When you exclude the federal business, the remainder of the U.S. business grew only 9% over Q2 of last year. And this weakness can be largely attributed to our 22 largest U.S. commercial accounts--our top enterprise accounts--which were down…down about 4%, compared to Q2 a year ago.

The U.S., excluding federal and the top 22 TEAs, grew at 16% year-over-year. Outside the U.S., we're experiencing strength in both our European and Asia Pacific regions.

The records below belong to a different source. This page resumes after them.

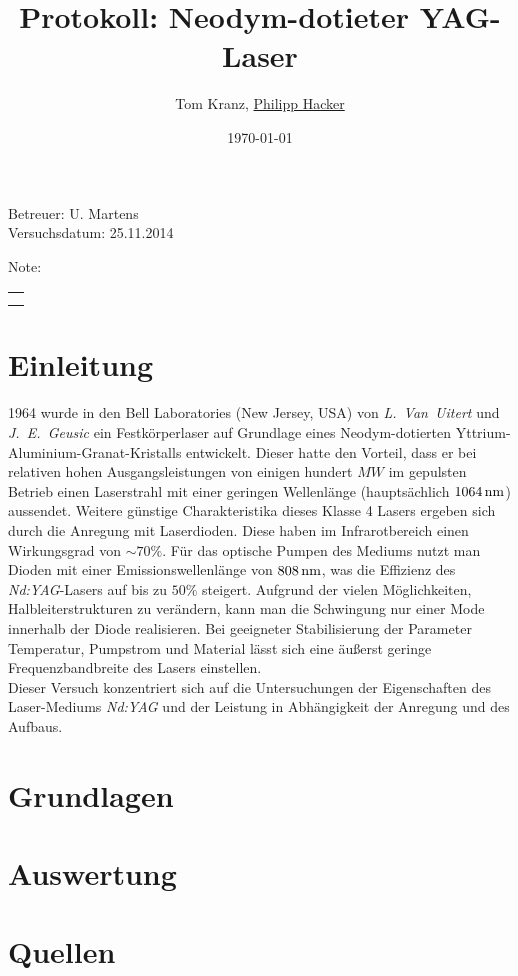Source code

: \documentclass[numbers=noenddot,12pt,a4paper]{scrartcl}
\title{Protokoll: Neodym-dotieter YAG-Laser} %
\author{Tom Kranz, \underline{Philipp Hacker}} %
\date{\today}
\newcommand{\tilt}[1]{\mbox{\textit{#1}}}
\begin{document}
\maketitle
\begin{center}
Betreuer: U. Martens\\ %
Versuchsdatum: 25.11.2014\\ %
\begin{table}[h]
\centering
Note: %
\begin{tabularx}{1.5cm}{|X|}
\hline \\ \\
\hline
\end{tabularx}
\end{table}
\end{center}
\vspace*{\fill}
\tableofcontents
\vfill
\newpage
\section{Einleitung}
1964 wurde in den Bell Laboratories (New Jersey, USA) von \tilt{L. Van Uitert} und \tilt{J. E. Geusic} ein Festkörperlaser auf Grundlage eines Neodym-dotierten Yttrium-Aluminium-Granat-Kristalls entwickelt. Dieser hatte den Vorteil, dass er bei relativen hohen Ausgangsleistungen von einigen hundert $\unit{MW}$ im gepulsten Betrieb einen Laserstrahl mit einer geringen Wellenlänge (hauptsächlich $\unit[1064]{nm}$) aussendet. Weitere günstige Charakteristika dieses Klasse 4 Lasers ergeben sich durch die Anregung mit Laserdioden. Diese haben im Infrarotbereich einen Wirkungsgrad von $\sim70 \%$. Für das optische Pumpen des Mediums nutzt man Dioden mit einer Emissionswellenlänge von $\unit[808]{nm}$, was die Effizienz des \tilt{Nd:YAG}-Lasers auf bis zu $50\%$ steigert. Aufgrund der vielen Möglichkeiten, Halbleiterstrukturen zu verändern, kann man die Schwingung nur einer Mode innerhalb der Diode realisieren. Bei geeigneter Stabilisierung der Parameter Temperatur, Pumpstrom und Material lässt sich eine äußerst geringe Frequenzbandbreite des Lasers einstellen. \\
Dieser Versuch konzentriert sich auf die Untersuchungen der Eigenschaften des Laser-Mediums \tilt{Nd:YAG} und der Leistung in Abhängigkeit der Anregung und des Aufbaus. 
\section{Grundlagen}
\section{Auswertung}
\section{Quellen}
\end{document}
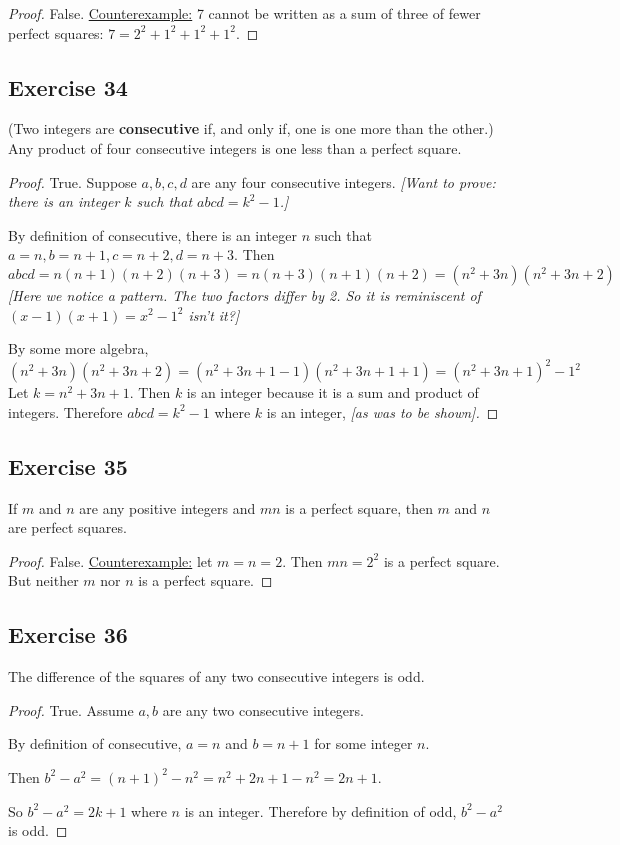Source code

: \documentclass[14pt]{extarticle}
\begin{document}
\begin{proof}
    False. \underline{Counterexample:} 7 cannot be written as a sum of three of fewer perfect squares: $7 = 2^2 + 1^2 + 1^2 + 1^2$.
\end{proof}

\subsection{Exercise 34}
(Two integers are {\bf consecutive} if, and only if, one is one more than the other.) Any product of four consecutive integers is one less than a perfect square.

\begin{proof}
    True. Suppose $a, b, c, d$ are any four consecutive integers. {\it [Want to prove: there is an integer $k$ such that $abcd = k^2 - 1$.]}

    By definition of consecutive, there is an integer $n$ such that $a = n, b = n+1, c = n+2, d = n+3$. Then
    \[
        abcd = n(n+1)(n+2)(n+3) = n(n+3)(n+1)(n+2) = (n^2+3n)(n^2+3n+2)
    \]
    {\it [Here we notice a pattern. The two factors differ by 2. So it is reminiscent of $(x-1)(x+1) = x^2 - 1^2$ isn't it?]}

    By some more algebra,
    \[
        (n^2+3n)(n^2+3n+2) = (n^2+3n+1-1)(n^2+3n+1+1) = (n^2+3n+1)^2-1^2
    \]
    Let $k = n^2+3n+1$. Then $k$ is an integer because it is a sum and product of integers. Therefore $abcd = k^2 - 1$ where $k$ is an integer, {\it [as was to be shown].}
\end{proof}

\subsection{Exercise 35}
If $m$ and $n$ are any positive integers and $mn$ is a perfect square, then $m$ and $n$ are perfect squares.

\begin{proof}
    False. \underline{Counterexample:} let $m = n = 2$. Then $mn = 2^2$ is a perfect square. But neither $m$ nor $n$ is a perfect square.
\end{proof}

\subsection{Exercise 36}
The difference of the squares of any two consecutive integers is odd.

\begin{proof}
    True. Assume $a,b$ are any two consecutive integers.

    By definition of consecutive, $a = n$ and $b = n+1$ for some integer $n$.

    Then $b^2 - a^2 = (n+1)^2 - n^2 = n^2+2n+1-n^2 = 2n+1$.

    So $b^2 - a^2 = 2k+1$ where $n$ is an integer. Therefore by definition of odd, $b^2-a^2$ is odd.
\end{proof}
\end{document}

Europe was 30% of revenues, the same percentage as Q2 last year, with particularly solid performance in Germany and Northeastern Europe, tempered by some softness in Western Europe.

Asia Pacific contributed 12% of revenue, up 30% over last year, with strong performance from Australia. The direct channel contributed almost 38% of revenue, about the same as last quarter, but was up only 11% in absolute dollars over Q2 a year ago. This is highly correlated with the weakness we're seeing in the largest U.S. enterprises.

However, our indirect channel did quite well, again, this quarter, accounting for 62% of revenue versus, 59% a year ago. This correlates to our strength in federal, where over 90% of our business is indirect.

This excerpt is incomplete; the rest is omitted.